### Extracted data entries
= = = = =

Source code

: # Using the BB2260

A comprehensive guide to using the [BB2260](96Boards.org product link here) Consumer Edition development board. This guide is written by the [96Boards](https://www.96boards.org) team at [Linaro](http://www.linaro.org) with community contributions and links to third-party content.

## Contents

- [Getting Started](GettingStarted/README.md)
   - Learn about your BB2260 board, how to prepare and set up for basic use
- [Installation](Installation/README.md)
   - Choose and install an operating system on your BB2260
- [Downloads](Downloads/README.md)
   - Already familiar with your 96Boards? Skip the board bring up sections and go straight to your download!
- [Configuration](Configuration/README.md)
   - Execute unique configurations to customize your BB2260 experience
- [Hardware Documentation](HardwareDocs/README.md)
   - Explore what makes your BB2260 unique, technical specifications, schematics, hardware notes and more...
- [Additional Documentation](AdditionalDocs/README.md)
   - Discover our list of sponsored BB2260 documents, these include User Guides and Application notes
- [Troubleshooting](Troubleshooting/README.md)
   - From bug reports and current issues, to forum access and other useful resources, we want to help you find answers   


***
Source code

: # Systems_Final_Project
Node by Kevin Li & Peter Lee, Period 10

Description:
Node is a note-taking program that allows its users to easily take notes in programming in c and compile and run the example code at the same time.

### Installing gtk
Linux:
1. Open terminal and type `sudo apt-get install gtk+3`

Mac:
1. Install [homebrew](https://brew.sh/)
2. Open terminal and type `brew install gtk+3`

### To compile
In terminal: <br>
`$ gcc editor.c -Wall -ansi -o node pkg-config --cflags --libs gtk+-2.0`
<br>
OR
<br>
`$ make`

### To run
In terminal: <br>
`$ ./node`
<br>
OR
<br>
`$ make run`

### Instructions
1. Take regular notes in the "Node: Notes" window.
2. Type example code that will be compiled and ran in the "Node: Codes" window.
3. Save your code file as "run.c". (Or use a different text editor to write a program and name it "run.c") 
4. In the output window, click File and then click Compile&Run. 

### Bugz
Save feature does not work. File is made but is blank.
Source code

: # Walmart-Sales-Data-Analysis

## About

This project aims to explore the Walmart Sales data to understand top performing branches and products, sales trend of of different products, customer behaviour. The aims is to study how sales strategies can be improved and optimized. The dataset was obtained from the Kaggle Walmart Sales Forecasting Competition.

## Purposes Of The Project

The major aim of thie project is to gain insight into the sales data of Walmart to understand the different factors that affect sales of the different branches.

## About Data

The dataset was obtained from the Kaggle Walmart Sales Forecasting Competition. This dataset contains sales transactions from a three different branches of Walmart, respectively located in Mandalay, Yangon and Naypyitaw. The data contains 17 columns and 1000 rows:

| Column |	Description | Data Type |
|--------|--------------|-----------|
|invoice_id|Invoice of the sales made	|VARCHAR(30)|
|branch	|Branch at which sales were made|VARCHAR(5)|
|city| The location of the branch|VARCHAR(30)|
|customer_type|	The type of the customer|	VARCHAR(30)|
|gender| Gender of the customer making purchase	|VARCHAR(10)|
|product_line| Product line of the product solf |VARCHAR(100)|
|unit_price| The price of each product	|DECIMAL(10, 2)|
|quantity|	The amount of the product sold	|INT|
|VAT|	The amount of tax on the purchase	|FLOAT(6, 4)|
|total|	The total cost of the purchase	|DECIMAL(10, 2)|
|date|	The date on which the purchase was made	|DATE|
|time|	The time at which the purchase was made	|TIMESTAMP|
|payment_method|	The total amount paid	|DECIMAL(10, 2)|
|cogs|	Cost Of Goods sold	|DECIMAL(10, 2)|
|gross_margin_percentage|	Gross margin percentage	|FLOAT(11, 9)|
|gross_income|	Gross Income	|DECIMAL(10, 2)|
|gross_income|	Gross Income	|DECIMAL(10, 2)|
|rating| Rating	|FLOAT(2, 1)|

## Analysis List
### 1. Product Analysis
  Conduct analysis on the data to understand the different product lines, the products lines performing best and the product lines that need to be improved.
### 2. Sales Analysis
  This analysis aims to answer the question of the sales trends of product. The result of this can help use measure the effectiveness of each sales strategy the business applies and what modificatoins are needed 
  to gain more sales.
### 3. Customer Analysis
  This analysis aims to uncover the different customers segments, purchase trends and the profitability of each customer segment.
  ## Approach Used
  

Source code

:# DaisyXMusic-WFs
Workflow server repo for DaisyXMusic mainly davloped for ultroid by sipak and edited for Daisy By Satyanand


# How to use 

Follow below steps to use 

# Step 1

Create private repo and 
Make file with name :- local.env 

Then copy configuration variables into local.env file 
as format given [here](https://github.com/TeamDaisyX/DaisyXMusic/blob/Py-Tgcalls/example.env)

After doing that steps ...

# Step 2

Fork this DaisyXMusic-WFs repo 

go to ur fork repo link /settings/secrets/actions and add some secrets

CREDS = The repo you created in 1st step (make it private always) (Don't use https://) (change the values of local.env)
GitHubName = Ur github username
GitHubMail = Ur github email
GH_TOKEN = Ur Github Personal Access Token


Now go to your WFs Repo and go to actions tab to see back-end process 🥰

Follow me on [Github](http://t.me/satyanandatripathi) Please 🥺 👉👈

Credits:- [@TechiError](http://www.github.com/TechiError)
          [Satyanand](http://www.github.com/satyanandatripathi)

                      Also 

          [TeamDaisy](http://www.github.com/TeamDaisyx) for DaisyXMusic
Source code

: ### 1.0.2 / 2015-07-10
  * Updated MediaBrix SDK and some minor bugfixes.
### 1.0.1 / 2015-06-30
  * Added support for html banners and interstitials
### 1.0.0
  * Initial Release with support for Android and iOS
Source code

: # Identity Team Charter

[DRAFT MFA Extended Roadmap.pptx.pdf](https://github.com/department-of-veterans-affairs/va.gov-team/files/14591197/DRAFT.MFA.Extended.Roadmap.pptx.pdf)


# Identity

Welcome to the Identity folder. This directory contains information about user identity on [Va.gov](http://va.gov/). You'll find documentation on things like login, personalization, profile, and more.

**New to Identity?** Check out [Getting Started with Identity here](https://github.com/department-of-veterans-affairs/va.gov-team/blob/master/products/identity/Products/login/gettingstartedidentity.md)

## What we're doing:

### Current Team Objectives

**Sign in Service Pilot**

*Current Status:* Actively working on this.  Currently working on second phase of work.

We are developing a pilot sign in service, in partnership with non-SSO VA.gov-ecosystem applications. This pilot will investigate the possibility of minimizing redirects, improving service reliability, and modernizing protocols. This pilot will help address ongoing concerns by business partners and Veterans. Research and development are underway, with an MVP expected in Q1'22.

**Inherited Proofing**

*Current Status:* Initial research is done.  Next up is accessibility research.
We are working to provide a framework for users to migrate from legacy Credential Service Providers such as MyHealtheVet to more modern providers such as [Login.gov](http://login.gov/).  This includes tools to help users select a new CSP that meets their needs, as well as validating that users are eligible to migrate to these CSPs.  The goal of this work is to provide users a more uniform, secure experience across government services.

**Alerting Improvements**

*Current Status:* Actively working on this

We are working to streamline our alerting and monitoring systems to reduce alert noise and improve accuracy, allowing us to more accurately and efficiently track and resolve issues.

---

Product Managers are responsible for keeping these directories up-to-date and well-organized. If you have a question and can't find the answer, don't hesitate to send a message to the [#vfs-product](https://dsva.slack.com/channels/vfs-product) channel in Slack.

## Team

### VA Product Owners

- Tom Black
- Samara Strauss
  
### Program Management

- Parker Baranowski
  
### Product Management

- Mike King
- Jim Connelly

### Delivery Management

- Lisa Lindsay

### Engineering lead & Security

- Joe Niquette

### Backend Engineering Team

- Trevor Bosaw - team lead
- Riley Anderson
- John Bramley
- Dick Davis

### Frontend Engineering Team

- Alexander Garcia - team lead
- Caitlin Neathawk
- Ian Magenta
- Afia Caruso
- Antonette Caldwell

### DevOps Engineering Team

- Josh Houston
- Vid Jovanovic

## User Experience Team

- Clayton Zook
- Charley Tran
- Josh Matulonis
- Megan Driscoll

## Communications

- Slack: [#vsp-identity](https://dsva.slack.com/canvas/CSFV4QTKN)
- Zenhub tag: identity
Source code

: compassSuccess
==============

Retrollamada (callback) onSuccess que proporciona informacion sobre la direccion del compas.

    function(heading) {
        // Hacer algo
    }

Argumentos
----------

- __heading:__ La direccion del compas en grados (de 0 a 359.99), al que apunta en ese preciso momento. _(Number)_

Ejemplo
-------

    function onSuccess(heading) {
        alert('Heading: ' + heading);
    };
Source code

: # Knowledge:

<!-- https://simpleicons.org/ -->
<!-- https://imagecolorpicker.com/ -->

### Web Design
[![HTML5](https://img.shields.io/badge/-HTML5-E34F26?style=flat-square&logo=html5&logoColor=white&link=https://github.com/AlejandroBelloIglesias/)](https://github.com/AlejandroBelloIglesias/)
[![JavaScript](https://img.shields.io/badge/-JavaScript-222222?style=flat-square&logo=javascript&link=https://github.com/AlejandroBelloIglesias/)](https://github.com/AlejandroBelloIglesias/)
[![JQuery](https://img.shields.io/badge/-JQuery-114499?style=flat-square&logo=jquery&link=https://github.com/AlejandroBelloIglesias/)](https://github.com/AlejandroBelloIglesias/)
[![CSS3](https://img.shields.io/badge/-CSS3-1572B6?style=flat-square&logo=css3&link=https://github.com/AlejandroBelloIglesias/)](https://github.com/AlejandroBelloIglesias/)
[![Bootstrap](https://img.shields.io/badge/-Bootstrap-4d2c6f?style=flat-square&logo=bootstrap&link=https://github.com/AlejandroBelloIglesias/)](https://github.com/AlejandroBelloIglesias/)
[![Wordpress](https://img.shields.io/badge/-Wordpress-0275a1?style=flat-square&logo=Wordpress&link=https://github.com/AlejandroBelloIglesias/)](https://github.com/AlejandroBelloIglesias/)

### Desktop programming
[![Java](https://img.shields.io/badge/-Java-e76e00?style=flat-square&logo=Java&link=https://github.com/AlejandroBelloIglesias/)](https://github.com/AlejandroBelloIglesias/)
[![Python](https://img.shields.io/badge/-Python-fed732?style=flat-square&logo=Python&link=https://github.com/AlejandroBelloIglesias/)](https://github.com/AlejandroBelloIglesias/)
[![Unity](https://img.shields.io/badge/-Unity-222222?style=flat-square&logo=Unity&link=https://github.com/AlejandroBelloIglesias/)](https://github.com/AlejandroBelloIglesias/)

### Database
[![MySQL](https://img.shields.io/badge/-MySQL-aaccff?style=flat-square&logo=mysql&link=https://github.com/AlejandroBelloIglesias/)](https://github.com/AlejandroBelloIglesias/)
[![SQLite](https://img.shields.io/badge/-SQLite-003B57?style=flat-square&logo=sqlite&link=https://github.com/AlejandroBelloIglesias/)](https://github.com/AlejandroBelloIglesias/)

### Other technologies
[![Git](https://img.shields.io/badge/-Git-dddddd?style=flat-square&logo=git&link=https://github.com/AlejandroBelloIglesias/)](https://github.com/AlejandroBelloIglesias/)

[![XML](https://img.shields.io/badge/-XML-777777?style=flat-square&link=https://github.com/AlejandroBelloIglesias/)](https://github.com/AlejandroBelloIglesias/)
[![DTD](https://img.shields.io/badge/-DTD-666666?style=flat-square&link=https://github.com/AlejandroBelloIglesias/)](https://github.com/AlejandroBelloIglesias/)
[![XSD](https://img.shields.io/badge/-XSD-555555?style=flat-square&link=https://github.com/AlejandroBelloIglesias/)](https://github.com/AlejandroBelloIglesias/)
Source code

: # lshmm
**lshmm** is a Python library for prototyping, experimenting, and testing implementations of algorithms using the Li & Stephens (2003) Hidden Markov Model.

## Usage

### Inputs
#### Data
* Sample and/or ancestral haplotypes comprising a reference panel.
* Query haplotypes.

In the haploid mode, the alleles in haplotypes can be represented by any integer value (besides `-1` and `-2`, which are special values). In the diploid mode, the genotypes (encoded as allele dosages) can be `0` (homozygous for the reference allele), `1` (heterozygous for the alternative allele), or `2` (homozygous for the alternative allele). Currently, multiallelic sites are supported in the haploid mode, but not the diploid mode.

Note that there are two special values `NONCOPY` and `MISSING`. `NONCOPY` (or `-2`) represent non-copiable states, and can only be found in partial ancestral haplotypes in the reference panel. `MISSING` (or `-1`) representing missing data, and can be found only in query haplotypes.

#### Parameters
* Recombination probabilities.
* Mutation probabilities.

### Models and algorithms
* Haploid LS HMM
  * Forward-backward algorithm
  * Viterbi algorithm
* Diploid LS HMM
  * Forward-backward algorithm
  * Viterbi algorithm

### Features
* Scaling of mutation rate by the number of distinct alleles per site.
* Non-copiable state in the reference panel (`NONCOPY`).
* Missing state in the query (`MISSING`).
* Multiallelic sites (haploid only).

= = = = =

### WHAT THIS TASK INVOLVES
Working through the records, find each line containing the word "Kaggle" and copy it.

### WRITTEN SOLUTION
This project aims to explore the Walmart Sales data to understand top performing branches and products, sales trend of of different products, customer behaviour. The aims is to study how sales strategies can be improved and optimized. The dataset was obtained from the Kaggle Walmart Sales Forecasting Competition.
The dataset was obtained from the Kaggle Walmart Sales Forecasting Competition. This dataset contains sales transactions from a three different branches of Walmart, respectively located in Mandalay, Yangon and Naypyitaw. The data contains 17 columns and 1000 rows:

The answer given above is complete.